Endothelial cell markers reflecting endothelial cell dysfunction in patients with mixed connective tissue disease
1 3rd Department of Medicine, Medical and Health Science Center, University of Debrecen, Moricz Zs. Str. 22, Debrecen 4032, Hungary
2 Department of Neurology, Semmelweis University of Budapest, Balassa Str. 6, Budapest 1083, Hungary
3 Institute of Immunology, Rikshospitalet, University of Oslo, Sognsvannsveien Str. 20, Oslo 0027, Norway
4 Department of Neurology, Medical and Health Science Center, University of Debrecen, Moricz Zs. Str. 22, Debrecen 4032, Hungary
5 1st Department of Medicine, Medical and Health Science Center, University of Debrecen, Nagyerdei Str. 98, Debrecen 4032, Hungary
Arthritis Research & Therapy 2010, 12:R78 doi:10.1186/ar2999Published: 6 May 2010
The aim of the present study was to investigate the association between cardiovascular risk factors and endothelial dysfunction in patients with mixed connective tissue disease (MCTD) and to determine which biomarkers are associated with atherosclerotic complications, such as cardiovascular disease.

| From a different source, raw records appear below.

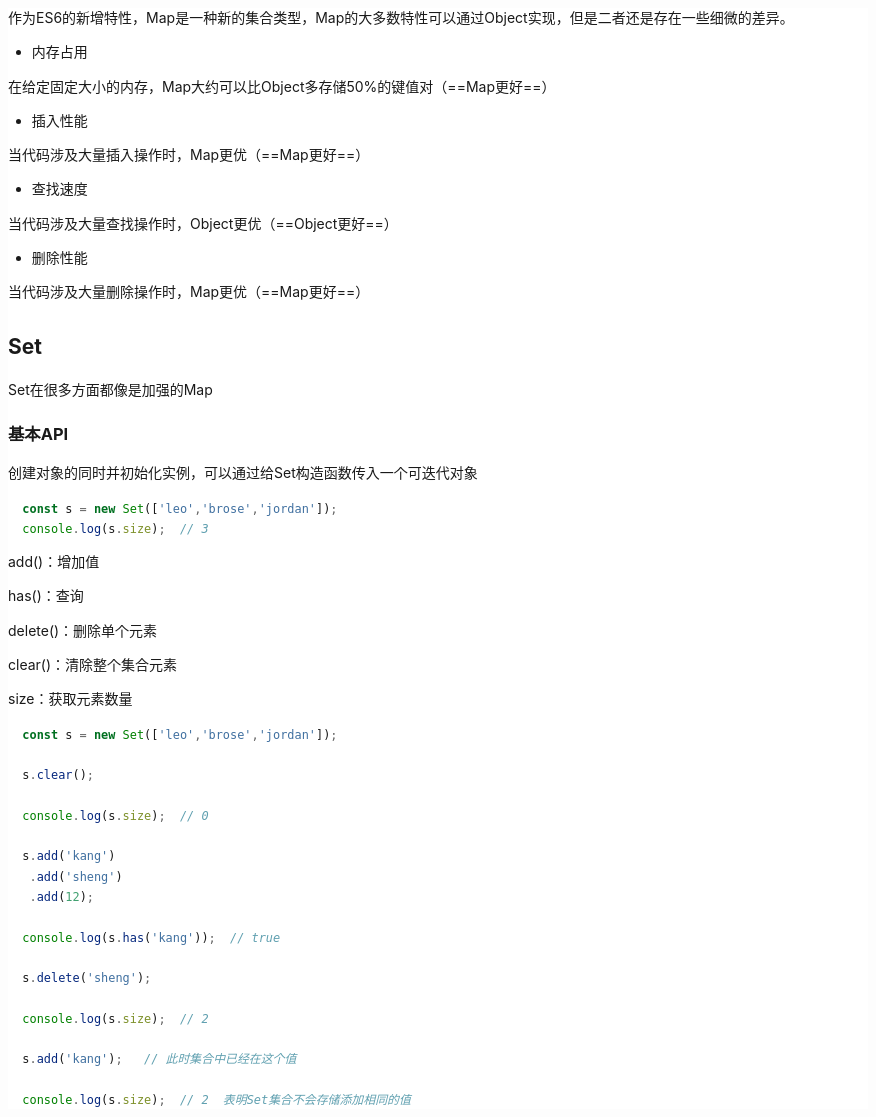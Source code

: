 作为ES6的新增特性，Map是一种新的集合类型，Map的大多数特性可以通过Object实现，但是二者还是存在一些细微的差异。

* 内存占用

在给定固定大小的内存，Map大约可以比Object多存储50%的键值对（==Map更好==）

* 插入性能

当代码涉及大量插入操作时，Map更优（==Map更好==）

* 查找速度

当代码涉及大量查找操作时，Object更优（==Object更好==）

* 删除性能

当代码涉及大量删除操作时，Map更优（==Map更好==）

## Set

Set在很多方面都像是加强的Map

### 基本API

创建对象的同时并初始化实例，可以通过给Set构造函数传入一个可迭代对象

```js
  const s = new Set(['leo','brose','jordan']);
  console.log(s.size);  // 3
```

add()：增加值

has()：查询

delete()：删除单个元素

clear()：清除整个集合元素

size：获取元素数量

```js
  const s = new Set(['leo','brose','jordan']);

  s.clear();

  console.log(s.size);  // 0

  s.add('kang')
   .add('sheng')
   .add(12);

  console.log(s.has('kang'));  // true 

  s.delete('sheng');

  console.log(s.size);  // 2

  s.add('kang');   // 此时集合中已经在这个值

  console.log(s.size);  // 2  表明Set集合不会存储添加相同的值
```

Fifty MCTD patients and 38 healthy age-matched and sex-matched controls were enrolled in this study. In order to describe endothelial dysfunction, we assessed flow-mediated dilation (FMD), nitrate-mediated dilation (NMD) and carotid artery intima-media thickness (IMT). We investigated FMD of the brachial artery after reactive hyperemia and NMD after sublingual nitroglycerin administration, while the IMT of the common carotid artery was determined by ultrasound. Anti-U1 ribonucleoprotein (anti-U1RNP) antibodies, anti-cardiolipin (anti-CL) antibodies, anti-endothelial cell antibody (AECA) and endothelial cell markers, such as soluble thrombomodulin (TM) and von Willebrand factor antigen (vWFAg), were assessed.
The endothelium-dependent vasodilation (FMD) was significantly impaired in patients with MCTD, as compared with controls (%FMD: 4.7 ± 4.2% vs. 8.7 ± 5.0%; P < 0.001), while the percentage NMD did not differ (%NMD: 14.3 ± 6.6% vs. 17.1 ± 6.7%; P = 0.073). Mean carotid IMT values were higher in patients than in controls (IMT: MCTD, 0.64 ± 0.13 mm vs. controls, 0.53 ± 0.14 mm; P < 0.001). FMD negatively correlated with disease duration, the levels of apolipoprotein A1, the paraoxonase-1 activity, and systolic blood pressure in MCTD patients. The percentage FMD was significantly lower in MCTD patients with cardiovascular diseases (CVD), than in those without CVD (%FMD: 3.5 ± 2.9 vs. 5.8 ± 4.8, P < 0.0002), while percentage NMD did not differ between patients with and without CVDs. Serum levels of autoantibodies (anti-U1RNP, AECA and anti-CL) were significantly higher in MCTD patients and differed between MCTD patients with and without CVD. Endothelial cell markers such as soluble TM (12.2 ± 8.1 ng/ml vs. 3.2 ± 1.3 ng/ml; P < 0.001) and vWFAg (224.1 ± 115% vs. 89.4 ± 27.1%, P < 0.001) were the highest in MCTD patients with CVD.
FMD is a reliable sensitive marker of endothelial cell dysfunction in MCTD. Beside the traditional risk factors, anti-U1RNP, AECA and anti-CL antibodies may be important not only in the pathogenesis of MCTD but in the induction of endothelial cell activation, and may play crucial roles in the development of early atherosclerosis in MCTD.